事案は、教組が教研集会開催のために公民館の使用を申し込んだのに、使用を拒絶されたことに伴う損害賠償請求。4支部に、合計250万円ほどの賠償を命じている。

公民館使用不許可の理由として、被告が持ち出した理屈が、「教研の実態は、教育行政批判で、学習指導要領に反するもの」というもの。そのために、教育行政や学習指導要領批判は許されないのか、ということが争点となった。これに対する判決の内容は以下のとおり、極めて真っ当である。

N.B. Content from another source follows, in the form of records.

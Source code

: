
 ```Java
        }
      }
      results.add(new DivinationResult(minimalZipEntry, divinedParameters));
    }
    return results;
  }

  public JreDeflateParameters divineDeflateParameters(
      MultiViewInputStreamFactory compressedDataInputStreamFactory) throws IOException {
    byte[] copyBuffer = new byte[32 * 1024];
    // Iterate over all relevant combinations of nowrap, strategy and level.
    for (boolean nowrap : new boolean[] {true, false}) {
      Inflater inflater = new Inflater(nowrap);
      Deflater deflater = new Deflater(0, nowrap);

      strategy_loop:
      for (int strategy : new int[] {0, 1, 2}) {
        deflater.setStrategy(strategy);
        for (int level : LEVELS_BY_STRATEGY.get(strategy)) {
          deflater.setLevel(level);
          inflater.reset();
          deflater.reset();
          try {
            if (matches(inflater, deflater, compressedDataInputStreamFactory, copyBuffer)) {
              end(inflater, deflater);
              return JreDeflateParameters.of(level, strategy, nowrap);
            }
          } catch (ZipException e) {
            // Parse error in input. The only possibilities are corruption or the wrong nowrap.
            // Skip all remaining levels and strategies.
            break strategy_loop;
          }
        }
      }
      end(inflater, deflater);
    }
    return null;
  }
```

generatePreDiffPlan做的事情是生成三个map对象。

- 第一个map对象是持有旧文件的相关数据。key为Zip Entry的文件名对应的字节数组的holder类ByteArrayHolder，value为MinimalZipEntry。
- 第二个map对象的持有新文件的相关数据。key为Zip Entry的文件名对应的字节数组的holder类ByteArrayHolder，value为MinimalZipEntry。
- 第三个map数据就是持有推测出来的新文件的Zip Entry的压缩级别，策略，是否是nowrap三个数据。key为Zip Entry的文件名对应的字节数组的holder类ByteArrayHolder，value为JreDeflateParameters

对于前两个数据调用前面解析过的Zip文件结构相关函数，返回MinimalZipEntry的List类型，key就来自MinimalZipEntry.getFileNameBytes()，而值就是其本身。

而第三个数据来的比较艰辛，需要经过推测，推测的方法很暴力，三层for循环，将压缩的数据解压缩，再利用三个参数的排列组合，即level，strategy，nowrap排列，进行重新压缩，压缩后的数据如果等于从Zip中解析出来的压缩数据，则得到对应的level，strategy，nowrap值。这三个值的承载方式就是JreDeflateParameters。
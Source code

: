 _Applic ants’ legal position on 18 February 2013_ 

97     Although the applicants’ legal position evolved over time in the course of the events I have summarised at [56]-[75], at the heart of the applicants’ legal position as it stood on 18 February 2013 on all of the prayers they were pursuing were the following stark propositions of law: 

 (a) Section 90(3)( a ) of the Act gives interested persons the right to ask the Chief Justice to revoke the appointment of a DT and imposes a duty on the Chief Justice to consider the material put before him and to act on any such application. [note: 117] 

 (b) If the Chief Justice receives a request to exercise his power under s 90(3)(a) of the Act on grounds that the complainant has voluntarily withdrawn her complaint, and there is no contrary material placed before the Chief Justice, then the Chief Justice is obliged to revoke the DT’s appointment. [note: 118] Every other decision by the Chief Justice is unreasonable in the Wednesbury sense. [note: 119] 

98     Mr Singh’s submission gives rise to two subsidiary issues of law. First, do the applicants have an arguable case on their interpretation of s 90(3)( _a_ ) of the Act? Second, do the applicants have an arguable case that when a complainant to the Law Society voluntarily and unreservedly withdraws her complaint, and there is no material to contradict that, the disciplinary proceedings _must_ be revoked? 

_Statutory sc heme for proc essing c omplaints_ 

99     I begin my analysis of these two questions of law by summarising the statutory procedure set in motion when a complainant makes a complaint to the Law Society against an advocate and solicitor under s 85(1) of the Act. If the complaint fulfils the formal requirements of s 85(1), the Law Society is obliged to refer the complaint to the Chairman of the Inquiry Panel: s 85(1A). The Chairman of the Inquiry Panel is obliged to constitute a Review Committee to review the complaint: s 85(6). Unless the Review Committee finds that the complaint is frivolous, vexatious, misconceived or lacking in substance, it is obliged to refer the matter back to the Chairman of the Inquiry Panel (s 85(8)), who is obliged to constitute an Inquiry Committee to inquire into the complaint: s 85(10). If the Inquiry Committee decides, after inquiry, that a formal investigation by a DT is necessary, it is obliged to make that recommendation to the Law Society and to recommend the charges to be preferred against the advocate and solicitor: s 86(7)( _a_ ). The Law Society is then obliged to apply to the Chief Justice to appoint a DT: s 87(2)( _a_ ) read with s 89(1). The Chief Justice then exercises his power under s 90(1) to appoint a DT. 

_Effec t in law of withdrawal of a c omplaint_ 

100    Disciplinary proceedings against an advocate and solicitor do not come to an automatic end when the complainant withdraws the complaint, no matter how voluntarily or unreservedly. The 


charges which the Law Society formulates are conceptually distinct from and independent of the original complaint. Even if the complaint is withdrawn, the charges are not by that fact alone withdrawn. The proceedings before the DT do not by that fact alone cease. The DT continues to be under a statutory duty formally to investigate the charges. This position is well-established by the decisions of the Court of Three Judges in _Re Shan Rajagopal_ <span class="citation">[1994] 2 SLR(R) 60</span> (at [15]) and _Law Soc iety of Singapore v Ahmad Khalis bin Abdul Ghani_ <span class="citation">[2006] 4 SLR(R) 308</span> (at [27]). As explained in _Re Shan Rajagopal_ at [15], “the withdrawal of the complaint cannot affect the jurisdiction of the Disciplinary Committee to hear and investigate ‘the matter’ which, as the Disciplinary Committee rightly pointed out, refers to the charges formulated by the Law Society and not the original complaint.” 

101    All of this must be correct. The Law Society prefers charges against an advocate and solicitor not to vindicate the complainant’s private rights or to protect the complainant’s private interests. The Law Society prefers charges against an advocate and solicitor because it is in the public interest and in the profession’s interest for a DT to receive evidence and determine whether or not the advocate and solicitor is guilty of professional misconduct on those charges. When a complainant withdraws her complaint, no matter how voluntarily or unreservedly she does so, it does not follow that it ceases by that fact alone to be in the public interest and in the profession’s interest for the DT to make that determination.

教研集会が教育行政研修とは異なる自主研修である以上、そこでの議論内容の中に教育行政側の意見と食い違う点が出てくることはむしろ一種の必然である。そのような意見の相違が一定程度存在することについては、民主主義社会において教育活動の多様性を確保する観点からは好ましいと見るべきであり、意見の相違点について積極的・建設的な対話を重ねることができれば、全体としてより一層の教育の発展を図ることができるはずである。教研集会の内容が県教委の教育方針と食い違うことを理由として自主研修の意義が否定されるべきでなく、まして教育上の支障が生ずるおそれにつながるとい うことはできない。
被告は、教研集会で学習指導要領や是正指導に反対する内容の議論がなされていることを特に強調する。しかし、学習指導要領自体もまた時代の流れに即応して度々大幅な改訂がなされていることは周知のことであって、現行の学習指導要領も将来にわたり不変のものとはいえない。このようなことを踏まえれば、学習指導要領の法的拘束力の有無にかかわらず、教職員が教研集会の場で学習指導要領や是正指導について批判的な観点を交えて検討することは教育研究の発展を図る観点からも許容されるべきことである」

われわれの担当する訴訟でも、早くこのような勝訴判決を得たいものである。